Do I need planning permission for my garden decking, and how do I get it ?
If you’ve decided to add a decked area to your home, it’s important to check whether there are planning restrictions in your area and if you require planning permission. If you go ahead without gaining permission – and you need it – you may find your new deck being dismantled by your local planning authority. It may also cause issues when it comes to selling your property in the future.
This blog explores what planning permission you may need for your new deck and how to go about gaining it.
What are planning permissions and building regulations?
Firstly, it’s important to understand the difference between planning permissions and building regulations, and which one applies to your project.
Planning permission is covered by your local planning authority and primarily relates to external works. It considers how your project will impact neighbouring properties and the general local environment.
Building regulations are defined by the English and Welsh Governments, and are a set of standards for the design and the construction, conversion or extension of buildings. They help ensure the buildings are safe and high performing in terms of fuel and power.
Do you need planning permission for decking?
We would always recommend gaining professional advice before embarking on any home or garden extension or renovation. However, many minor improvement works to our homes, such as laying composite decking, are covered by ‘permitted development’, meaning they do not require planning permission.
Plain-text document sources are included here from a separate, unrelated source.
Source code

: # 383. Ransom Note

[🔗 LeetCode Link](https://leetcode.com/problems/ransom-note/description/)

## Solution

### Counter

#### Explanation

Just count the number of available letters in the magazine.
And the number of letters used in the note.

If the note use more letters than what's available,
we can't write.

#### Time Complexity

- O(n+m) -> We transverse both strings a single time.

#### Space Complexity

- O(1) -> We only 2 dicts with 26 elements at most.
In general, you don’t need planning permission if the following principles are met:
- The deck does not extend past your property’s front wall
- The deck structure is no more than 30cm above the ground
- The deck, together with any other outbuildings or extensions, does not cover more than 50% of your garden
However, there are certain situations where planning permission must be gained before installing your decking. These include:
- If the decking affects the value or privacy of a neighbouring property
- If the decked area is attached to a listed building or is in a conversation area or national park
- If the decking is within 20m of a highway
It’s important to note that building regulations apply to every structure that requires planning permission. For example, if you decked area is over 30cm in height it will be subject to building regulations which may state that balustrading is needed.
How big can decking be without the need for planning permission?
As mentioned above, your decking – together with any other extensions, outbuildings, or existing platforms – must be not exceed 50% of your garden. If it extends beyond this, you must apply for planning permission. Consequently, the size of your deck will be dictated by the size of your garden.
How to apply for planning permission
Before you start your new decking project we recommend talking to your neighbours and making them aware of your plans. If you require planning permission, they will be consulted in time as a matter of process. But even without planning permission, they can still raise concerns to the council if they believe it’s of detriment to their property or garden.
If you do require planning permission, the appropriate forms can be found online or at your local planning authority office. More information can be found on the Government website.
When completing your planning permission request, the following information is often required:
- A location and site plan, and details of the decking with regards to its surrounding environment
- A full house address
- Full details of the project, including height, width, and length
- Details of how the new decked area will impact the local environment. This is particularly important if you live in a conservation area or a listed home.
So, in summary, if your decking is less than 30cm high and does not exceed more than 50% of your garden (and stays in your back garden), you shouldn’t require planning permission and are good to go! But we would still recommend talking to an expert to confirm either way!